Historic building in Manhattan, New York

The Salem United Methodist Church, formerly known as the Salem Methodist Episcopal Church, is a church in the Harlem neighborhood in Upper Manhattan, New York City, United States. Founded in 1881, it moved in 1924 to its current location on the corner of Adam Clayton Powell Jr. Boulevard and 129th Street. As of 2026, it has the largest Methodist membership in New York City and has 2,200 seats. The building is listed on the National Register of Historic Places as Calvary Methodist Episcopal Church.

== History ==

=== Original mission ===
It was founded in 1881 as Salem Chapel, a mission of Saint Mark's Methodist Episcopal Church. On April 18, 1902, Reverend Frederick Asbury Cullen was assigned to Salem Chapel as assistant pastor to Reverend Charles Allbright. Cullen gave his first sermon at the mission two days later. At the time, it occupied a storefront at 250 St. Nicholas Avenue, near 122nd Street.

Reverend Cullen actively reached out to neighborhood children, even playing marbles with them on the sidewalk, to encourage their families to get involved with the church. The Salem congregation grew, and in August 1902 the mission moved to 232 West 124th Street. The mission was granted independent status in 1908.

=== West 133rd Street ===
In 1911, the Salem Methodist Episcopal Church relocated to 102–104 West 133rd Street near Lenox Avenue, with Reverend Frederick A. Cullen as pastor. The property had been purchased by The New York City Missionary and Church Extension Society of the Methodist Episcopal Church on behalf of Salem; the congregation raised $15,000 as partial repayment.

As part of his community outreach, Reverend Cullen established the Salem-Crescent Athletic Club in 1911. The athletic club gave local youths the opportunity to compete in track and field events, competing regionally, nationally, and internationally. It also had a team that played basketball, which was still a relatively new sport. The church sponsored more than 20 organizations in total.

From 1919 to 1920, Aubrey Bowser edited a literary magazine, The Rainbow, which was designated the "official organ" of the Salem Methodist Church. By the early 1920s, the congregation had grown to more than 600 members.

=== Seventh Avenue ===
The church paid $258,500 in 1923 for its current building on Seventh Avenue (now called Adam Clayton Powell, Jr. Boulevard), from Calvary Methodist Episcopal Church. The Salem church was a place of worship for prominent Harlem residents, including singer Marian Anderson and Harlem Renaissance poet Countee Cullen, who got married there to Yolande Du Bois. Their lavish wedding on Easter Monday 1928 had 16 bridesmaids and 16 ushers, and 3,000 guests in attendance, which was 1,800 more than had been invited and 500 more than could be seated in the church at the time. The crowd packed into the aisles and the back of the galleries, obstructing and delaying entry by the bridal procession for 21 minutes.

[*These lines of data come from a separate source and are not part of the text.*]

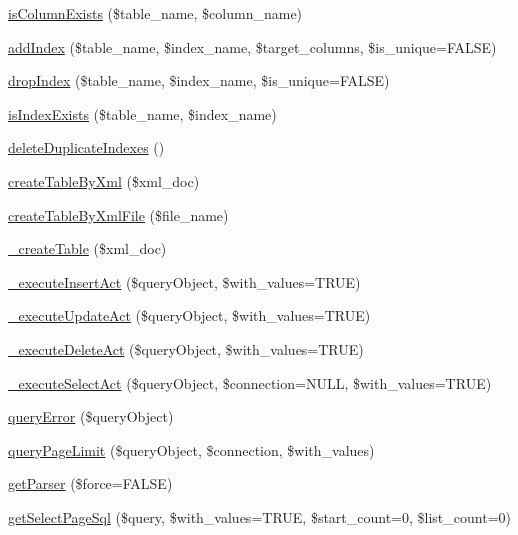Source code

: \begin{DoxyCompactItemize}
\hyperlink{classDBCubrid_a76c8d9dd51a3e64f18b8d1f4da318ac7}{is\+Column\+Exists} (\$table\+\_\+name, \$column\+\_\+name)
\item 
\hyperlink{classDBCubrid_a57c81b55423f07caa0c021229c7ffa07}{add\+Index} (\$table\+\_\+name, \$index\+\_\+name, \$target\+\_\+columns, \$is\+\_\+unique=F\+A\+L\+SE)
\item 
\hyperlink{classDBCubrid_a11876878e4a688f8d3407aaa93ffd86e}{drop\+Index} (\$table\+\_\+name, \$index\+\_\+name, \$is\+\_\+unique=F\+A\+L\+SE)
\item 
\hyperlink{classDBCubrid_a75f56bf8e79addb01bc19910e91a2730}{is\+Index\+Exists} (\$table\+\_\+name, \$index\+\_\+name)
\item 
\hyperlink{classDBCubrid_a9035338394680f8400735de946506d85}{delete\+Duplicate\+Indexes} ()
\item 
\hyperlink{classDBCubrid_a63b7c263f7626877bba41d7072562043}{create\+Table\+By\+Xml} (\$xml\+\_\+doc)
\item 
\hyperlink{classDBCubrid_ac94184ec9952bbfee913f3295806fbfe}{create\+Table\+By\+Xml\+File} (\$file\+\_\+name)
\item 
\hyperlink{classDBCubrid_abe5eb360cf9f08ecb9114d082dd24660}{\+\_\+create\+Table} (\$xml\+\_\+doc)
\item 
\hyperlink{classDBCubrid_a64e0e0229136638b2497561cd32432f8}{\+\_\+execute\+Insert\+Act} (\$query\+Object, \$with\+\_\+values=T\+R\+UE)
\item 
\hyperlink{classDBCubrid_ae9ac1a643d44ff77e59f07aca99a5983}{\+\_\+execute\+Update\+Act} (\$query\+Object, \$with\+\_\+values=T\+R\+UE)
\item 
\hyperlink{classDBCubrid_ac296beebeee54f80e9224f74ec9a0aaa}{\+\_\+execute\+Delete\+Act} (\$query\+Object, \$with\+\_\+values=T\+R\+UE)
\item 
\hyperlink{classDBCubrid_a55e0eb703828c9ae33c0903b896926d0}{\+\_\+execute\+Select\+Act} (\$query\+Object, \$connection=N\+U\+LL, \$with\+\_\+values=T\+R\+UE)
\item 
\hyperlink{classDBCubrid_a42e2cdbc9f4cf75a047a48c42b7bc405}{query\+Error} (\$query\+Object)
\item 
\hyperlink{classDBCubrid_a9a6b86f98f01fb511c6f8f28f0010395}{query\+Page\+Limit} (\$query\+Object, \$connection, \$with\+\_\+values)
\item 
\hyperlink{classDBCubrid_a9c9bbb9e0958527af5e3ebcfb427b496}{get\+Parser} (\$force=F\+A\+L\+SE)
\item 
\hyperlink{classDBCubrid_ace7731acbdb4ed72497be48092b0997f}{get\+Select\+Page\+Sql} (\$query, \$with\+\_\+values=T\+R\+UE, \$start\+\_\+count=0, \$list\+\_\+count=0)
\end{DoxyCompactItemize}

During his tenure as pastor of Salem Methodist, Reverend Cullen established numerous programs to enrich "the whole person". He hosted lectures and workshops at the church, inviting civil rights activists and intellectuals such as A. Philip Randolph, Walter White, and Arturo Alfonso Schomburg, as guest speakers. Cullen also published a monthly magazine, The Announcer, which was unique for its time in publishing advertisements from local organizations in addition to church and community news.

Boxer Sugar Ray Robinson trained at Salem-Crescent A.C. in the church's basement gym and won two Golden Gloves as an amateur in 1939 and 1940. He also worshiped at the church. In 1950, The Saturday Evening Post reported that every year on Easter Sunday, the ushers at Salem Methodist Episcopal Church reserved a pew for Robinson, so that he could make an impressive entrance.

In 1950, planning began for extensive renovations to the interior of the church, led by Cullen's successor, Reverend Charles Young Trigg. The sanctuary was re-consecrated on April 12, 1953.
== Architecture ==
Built in 1887, the Salem United Methodist Church is a Richardsonian Romanesque-style building designed by John Rochester Thomas. It was originally built for the white congregation of Calvary Methodist Episcopal Church, which later moved to the Bronx. President William McKinley attended Sunday services there on April 30, 1899.

The interior of the church, including the sanctuary, was renovated in the early 1950s for $350,000. The remodeling included new pews, flooring, and restroom facilities. In addition, the parsonage was converted into a family home for the pastor. A pipe organ made by the Möller Organ Company (Opus 5796) was obtained from the Waldorf Astoria Hotel, rebuilt at Salem Methodist Church, and dedicated on April 19, 1953.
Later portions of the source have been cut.